_Dataset records_.
= Beginning of Section =

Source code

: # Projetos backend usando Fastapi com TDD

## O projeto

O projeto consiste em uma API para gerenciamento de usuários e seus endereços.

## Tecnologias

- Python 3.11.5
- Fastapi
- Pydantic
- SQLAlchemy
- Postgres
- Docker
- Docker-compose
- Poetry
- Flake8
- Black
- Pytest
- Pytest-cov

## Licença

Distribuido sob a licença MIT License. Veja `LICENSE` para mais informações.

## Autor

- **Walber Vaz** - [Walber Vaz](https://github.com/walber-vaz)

= End of Section =

_Activity_. Starting at the line that contains "Fastapi com TDD", write out every line through the last one in the data above, exactly as it stands.

_Answer box_.
: # Projetos backend usando Fastapi com TDD

## O projeto

O projeto consiste em uma API para gerenciamento de usuários e seus endereços.

## Tecnologias

- Python 3.11.5
- Fastapi
- Pydantic
- SQLAlchemy
- Postgres
- Docker
- Docker-compose
- Poetry
- Flake8
- Black
- Pytest
- Pytest-cov

## Licença

Distribuido sob a licença MIT License. Veja `LICENSE` para mais informações.

## Autor

- **Walber Vaz** - [Walber Vaz](https://github.com/walber-vaz)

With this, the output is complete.